Problem description — What number of lines in the data below contain the string "lcov"? Answer with that number alone.

[Stored items]
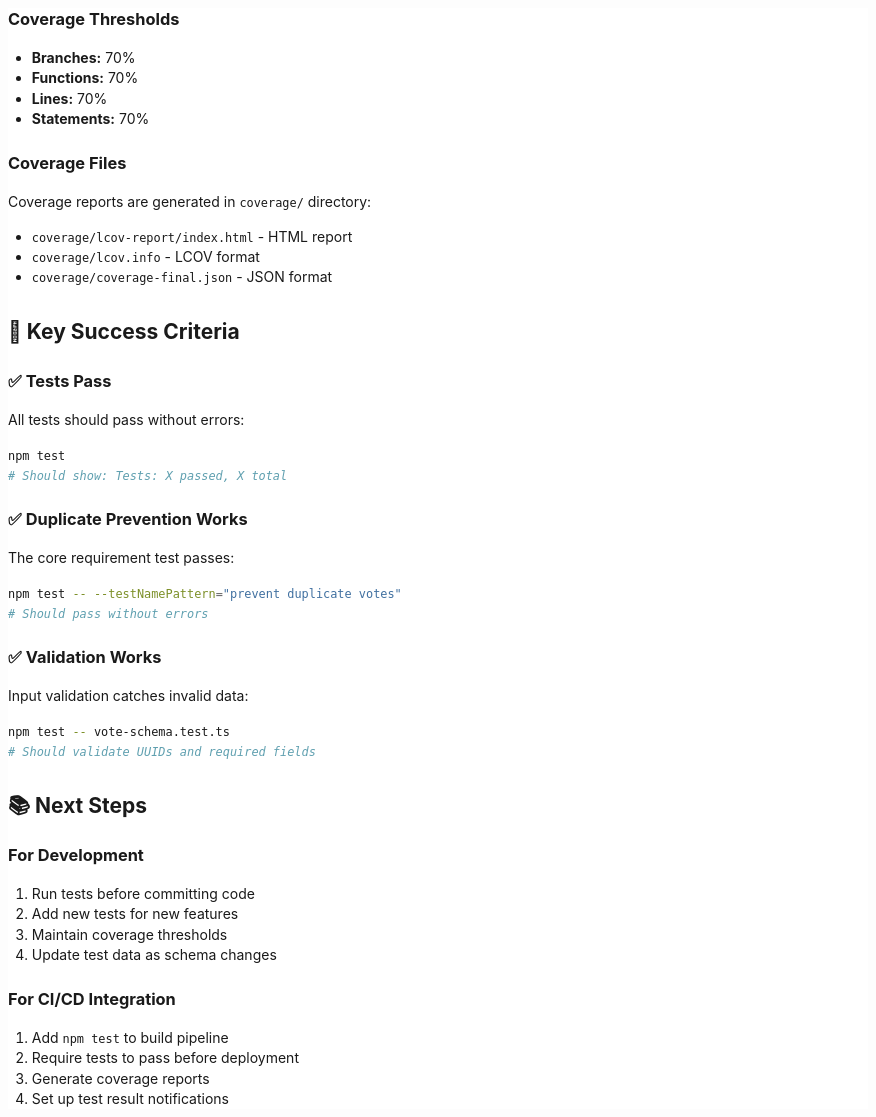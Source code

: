 ### Coverage Thresholds
- **Branches:** 70%
- **Functions:** 70%
- **Lines:** 70%
- **Statements:** 70%

### Coverage Files
Coverage reports are generated in `coverage/` directory:
- `coverage/lcov-report/index.html` - HTML report
- `coverage/lcov.info` - LCOV format
- `coverage/coverage-final.json` - JSON format

## 🎯 Key Success Criteria

### ✅ Tests Pass
All tests should pass without errors:
```bash
npm test
# Should show: Tests: X passed, X total
```

### ✅ Duplicate Prevention Works
The core requirement test passes:
```bash
npm test -- --testNamePattern="prevent duplicate votes"
# Should pass without errors
```

### ✅ Validation Works
Input validation catches invalid data:
```bash
npm test -- vote-schema.test.ts
# Should validate UUIDs and required fields
```

## 📚 Next Steps

### For Development
1. Run tests before committing code
2. Add new tests for new features
3. Maintain coverage thresholds
4. Update test data as schema changes

### For CI/CD Integration
1. Add `npm test` to build pipeline
2. Require tests to pass before deployment
3. Generate coverage reports
4. Set up test result notifications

Solved problem — 2